EXERCISE OBJECTIVE
Only the lines below from the one containing "the operating system" to the one containing "Система поддерживает два" should be repeated, both included and unchanged.

AVAILABLE DATA START

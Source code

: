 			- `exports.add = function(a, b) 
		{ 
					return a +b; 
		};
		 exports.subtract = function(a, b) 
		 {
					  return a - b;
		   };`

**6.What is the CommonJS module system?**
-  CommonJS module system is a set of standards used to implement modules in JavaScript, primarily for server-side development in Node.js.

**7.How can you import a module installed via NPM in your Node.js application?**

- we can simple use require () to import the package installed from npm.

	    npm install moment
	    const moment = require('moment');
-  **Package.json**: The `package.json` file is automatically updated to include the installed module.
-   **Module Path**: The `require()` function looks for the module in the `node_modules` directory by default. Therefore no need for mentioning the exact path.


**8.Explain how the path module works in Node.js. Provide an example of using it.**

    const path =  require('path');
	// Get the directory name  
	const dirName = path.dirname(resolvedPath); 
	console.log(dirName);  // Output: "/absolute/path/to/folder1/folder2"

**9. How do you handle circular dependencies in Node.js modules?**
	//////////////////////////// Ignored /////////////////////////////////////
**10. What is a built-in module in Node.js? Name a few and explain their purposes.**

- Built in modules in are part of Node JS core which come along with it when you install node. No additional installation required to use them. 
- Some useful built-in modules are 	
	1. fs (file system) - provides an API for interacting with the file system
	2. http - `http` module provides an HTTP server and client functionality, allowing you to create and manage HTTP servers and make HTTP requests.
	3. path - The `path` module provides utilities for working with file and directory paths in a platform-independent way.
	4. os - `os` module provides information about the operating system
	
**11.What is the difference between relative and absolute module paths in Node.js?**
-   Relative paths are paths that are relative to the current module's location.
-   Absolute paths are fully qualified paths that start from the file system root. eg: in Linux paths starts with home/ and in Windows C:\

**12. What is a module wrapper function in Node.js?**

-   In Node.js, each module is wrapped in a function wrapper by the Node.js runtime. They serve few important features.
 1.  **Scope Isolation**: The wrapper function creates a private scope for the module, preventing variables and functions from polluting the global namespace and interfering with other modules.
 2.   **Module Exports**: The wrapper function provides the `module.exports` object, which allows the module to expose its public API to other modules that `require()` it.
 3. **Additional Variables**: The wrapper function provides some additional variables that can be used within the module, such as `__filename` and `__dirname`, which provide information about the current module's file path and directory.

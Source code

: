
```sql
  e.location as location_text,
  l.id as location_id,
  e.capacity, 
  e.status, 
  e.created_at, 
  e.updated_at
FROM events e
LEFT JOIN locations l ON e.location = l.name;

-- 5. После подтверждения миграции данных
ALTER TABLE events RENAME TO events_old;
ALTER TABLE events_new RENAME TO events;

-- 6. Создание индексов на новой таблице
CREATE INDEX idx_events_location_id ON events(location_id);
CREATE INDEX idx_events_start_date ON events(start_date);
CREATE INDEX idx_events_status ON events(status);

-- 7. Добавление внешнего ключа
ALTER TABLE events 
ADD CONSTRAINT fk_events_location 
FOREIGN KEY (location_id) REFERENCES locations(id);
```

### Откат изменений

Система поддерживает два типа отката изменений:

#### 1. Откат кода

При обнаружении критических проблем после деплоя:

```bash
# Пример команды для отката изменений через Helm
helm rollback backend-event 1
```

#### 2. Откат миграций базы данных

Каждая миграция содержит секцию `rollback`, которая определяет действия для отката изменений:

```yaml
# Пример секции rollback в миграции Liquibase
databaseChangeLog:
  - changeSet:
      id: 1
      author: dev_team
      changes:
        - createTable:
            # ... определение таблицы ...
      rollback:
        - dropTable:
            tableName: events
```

AVAILABLE DATA END

WRITTEN RESPONSE
	4. os - `os` module provides information about the operating system
	
**11.What is the difference between relative and absolute module paths in Node.js?**
-   Relative paths are paths that are relative to the current module's location.
-   Absolute paths are fully qualified paths that start from the file system root. eg: in Linux paths starts with home/ and in Windows C:\

**12. What is a module wrapper function in Node.js?**

-   In Node.js, each module is wrapped in a function wrapper by the Node.js runtime. They serve few important features.
 1.  **Scope Isolation**: The wrapper function creates a private scope for the module, preventing variables and functions from polluting the global namespace and interfering with other modules.
 2.   **Module Exports**: The wrapper function provides the `module.exports` object, which allows the module to expose its public API to other modules that `require()` it.
 3. **Additional Variables**: The wrapper function provides some additional variables that can be used within the module, such as `__filename` and `__dirname`, which provide information about the current module's file path and directory.

Source code

:
```sql
  e.location as location_text,
  l.id as location_id,
  e.capacity, 
  e.status, 
  e.created_at, 
  e.updated_at
FROM events e
LEFT JOIN locations l ON e.location = l.name;

-- 5. После подтверждения миграции данных
ALTER TABLE events RENAME TO events_old;
ALTER TABLE events_new RENAME TO events;

-- 6. Создание индексов на новой таблице
CREATE INDEX idx_events_location_id ON events(location_id);
CREATE INDEX idx_events_start_date ON events(start_date);
CREATE INDEX idx_events_status ON events(status);

-- 7. Добавление внешнего ключа
ALTER TABLE events 
ADD CONSTRAINT fk_events_location 
FOREIGN KEY (location_id) REFERENCES locations(id);
```

### Откат изменений

Система поддерживает два типа отката изменений:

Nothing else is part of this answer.